Pub Date: July 18th, 2017
ISBN: 978-0-399-57671-3
Publisher: Putnam

Reluctantly back in the saddle as the sheriff of Tibbehah County, Mississippi, Quinn Colson goes up against a trio of bank robbers as cunning as they are clueless.

Rick Wilcox, Jonas Cord (who’s borrowed his name from that of a notorious Harold Robbins hero), and their buddy Opie have robbery down to a science. They know exactly the best time to move on even modest institutions like the Jericho First National Bank, and they perform each job with military precision. While Cord waits in a disposable stolen truck, the other two enter each target armed with a stopwatch, a pair of assault rifles, two Donald Trump masks, and an unforgettable tagline: “Anyone moves and I’ll grab ‘em by the pussy.” No one generally moves, and the former Marines and their junior partner drive off, ditch their ride and set it afire, and then take off to plot their next caper. Now that they’ve fouled his nest, Quinn would love to catch them, but he and his deputies have their hands full with the disappearance of teenagers Tamika Odum and Ana Maria Mata, county supervisor Skinner’s endless complaints against Vienna’s Place, the strip club Fannie Hathcock runs just outside the city limits, and the trashing of Maggie Powers’ house by somebody, presumably her estranged husband, who didn’t even bother to steal anything. This last crime would barely register on Quinn’s radar if Maggie weren’t a well-nigh forgotten friend he spent summers playing with as a child, an old acquaintance with whom his friendship might well blossom into something else.
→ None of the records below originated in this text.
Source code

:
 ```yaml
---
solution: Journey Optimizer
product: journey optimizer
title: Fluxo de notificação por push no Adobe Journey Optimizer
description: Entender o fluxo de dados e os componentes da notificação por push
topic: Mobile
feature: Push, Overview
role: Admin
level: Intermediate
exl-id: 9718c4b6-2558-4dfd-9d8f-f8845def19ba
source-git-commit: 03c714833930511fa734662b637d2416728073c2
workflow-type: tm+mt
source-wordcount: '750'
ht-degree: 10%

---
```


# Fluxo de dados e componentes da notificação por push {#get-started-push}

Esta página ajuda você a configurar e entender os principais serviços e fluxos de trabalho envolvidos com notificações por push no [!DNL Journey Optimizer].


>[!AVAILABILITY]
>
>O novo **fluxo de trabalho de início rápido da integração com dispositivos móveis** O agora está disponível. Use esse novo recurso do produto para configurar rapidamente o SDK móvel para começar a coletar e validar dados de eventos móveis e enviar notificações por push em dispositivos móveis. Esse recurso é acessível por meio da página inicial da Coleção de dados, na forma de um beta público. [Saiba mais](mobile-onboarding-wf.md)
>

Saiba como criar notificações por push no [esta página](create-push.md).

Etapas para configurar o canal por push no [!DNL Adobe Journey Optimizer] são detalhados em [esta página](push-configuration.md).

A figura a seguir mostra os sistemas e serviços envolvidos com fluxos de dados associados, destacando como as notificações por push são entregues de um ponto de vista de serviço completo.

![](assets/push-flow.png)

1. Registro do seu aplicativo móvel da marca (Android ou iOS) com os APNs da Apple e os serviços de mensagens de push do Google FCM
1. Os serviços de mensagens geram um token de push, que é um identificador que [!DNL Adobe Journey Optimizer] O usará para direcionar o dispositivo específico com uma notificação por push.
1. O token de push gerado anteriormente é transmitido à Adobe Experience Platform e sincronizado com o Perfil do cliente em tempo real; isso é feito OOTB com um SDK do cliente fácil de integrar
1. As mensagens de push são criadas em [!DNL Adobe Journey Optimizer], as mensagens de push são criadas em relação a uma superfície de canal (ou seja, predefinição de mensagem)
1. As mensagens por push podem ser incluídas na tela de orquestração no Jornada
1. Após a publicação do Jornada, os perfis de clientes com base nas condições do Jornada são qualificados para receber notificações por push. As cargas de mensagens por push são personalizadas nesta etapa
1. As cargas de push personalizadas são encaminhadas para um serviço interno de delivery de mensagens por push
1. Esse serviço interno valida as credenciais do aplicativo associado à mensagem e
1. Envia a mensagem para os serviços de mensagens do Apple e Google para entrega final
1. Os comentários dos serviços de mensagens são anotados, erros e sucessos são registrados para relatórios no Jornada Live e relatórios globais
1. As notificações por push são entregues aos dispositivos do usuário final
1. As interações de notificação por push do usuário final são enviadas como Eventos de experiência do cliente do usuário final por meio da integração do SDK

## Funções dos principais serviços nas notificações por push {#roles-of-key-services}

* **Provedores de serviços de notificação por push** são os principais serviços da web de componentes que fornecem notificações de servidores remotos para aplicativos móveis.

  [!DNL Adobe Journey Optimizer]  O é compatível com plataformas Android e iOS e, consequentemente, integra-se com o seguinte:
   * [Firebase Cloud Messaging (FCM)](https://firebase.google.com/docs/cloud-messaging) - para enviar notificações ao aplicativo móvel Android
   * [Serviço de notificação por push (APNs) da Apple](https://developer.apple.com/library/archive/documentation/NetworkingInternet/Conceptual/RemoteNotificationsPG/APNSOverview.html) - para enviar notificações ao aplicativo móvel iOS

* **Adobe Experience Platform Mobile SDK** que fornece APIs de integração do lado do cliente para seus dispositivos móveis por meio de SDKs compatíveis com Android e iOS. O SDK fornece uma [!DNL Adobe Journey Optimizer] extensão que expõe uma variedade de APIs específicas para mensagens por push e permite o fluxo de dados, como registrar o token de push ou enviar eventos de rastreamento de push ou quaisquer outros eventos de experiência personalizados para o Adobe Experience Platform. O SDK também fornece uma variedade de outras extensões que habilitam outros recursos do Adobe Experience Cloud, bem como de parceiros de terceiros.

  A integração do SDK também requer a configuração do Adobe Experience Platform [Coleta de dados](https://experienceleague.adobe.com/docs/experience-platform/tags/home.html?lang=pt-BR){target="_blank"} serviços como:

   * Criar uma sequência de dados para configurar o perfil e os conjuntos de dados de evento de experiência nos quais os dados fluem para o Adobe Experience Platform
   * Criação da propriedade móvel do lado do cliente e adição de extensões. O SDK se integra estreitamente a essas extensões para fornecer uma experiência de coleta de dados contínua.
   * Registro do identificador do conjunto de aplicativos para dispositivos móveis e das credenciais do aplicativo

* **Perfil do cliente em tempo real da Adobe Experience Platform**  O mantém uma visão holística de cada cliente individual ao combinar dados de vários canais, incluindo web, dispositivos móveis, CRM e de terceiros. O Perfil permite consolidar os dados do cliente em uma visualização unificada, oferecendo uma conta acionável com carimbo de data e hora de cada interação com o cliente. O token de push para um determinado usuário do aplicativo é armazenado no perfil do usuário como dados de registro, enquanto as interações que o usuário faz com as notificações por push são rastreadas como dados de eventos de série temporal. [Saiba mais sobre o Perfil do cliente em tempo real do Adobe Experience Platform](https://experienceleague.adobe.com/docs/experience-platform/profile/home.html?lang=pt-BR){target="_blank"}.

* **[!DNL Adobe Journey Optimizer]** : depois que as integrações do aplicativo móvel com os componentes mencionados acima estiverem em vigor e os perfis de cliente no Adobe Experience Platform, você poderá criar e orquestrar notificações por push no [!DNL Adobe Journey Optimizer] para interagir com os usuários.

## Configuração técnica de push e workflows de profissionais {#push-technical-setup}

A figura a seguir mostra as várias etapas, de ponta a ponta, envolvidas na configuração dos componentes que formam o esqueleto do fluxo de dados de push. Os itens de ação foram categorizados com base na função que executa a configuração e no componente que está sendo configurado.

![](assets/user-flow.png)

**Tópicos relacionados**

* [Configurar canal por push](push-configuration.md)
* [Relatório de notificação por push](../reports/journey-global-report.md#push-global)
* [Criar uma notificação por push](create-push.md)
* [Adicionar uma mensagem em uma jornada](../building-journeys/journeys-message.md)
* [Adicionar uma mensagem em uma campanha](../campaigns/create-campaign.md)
In between shared meals of catfish and whiskey, though, Quinn keeps being drawn back to Vienna’s Place—and so, it turns out, do the robbers he’s pursuing.

Beneath the down-home Southern trappings, fans will find Atkins’ customary mixture of political corruption, true-blue policing, intimate betrayals, and wholesale violence. The satisfyingly inconclusive ending of this sequel to the equally dark The Innocents (2016) puts a whole new spin on catharsis.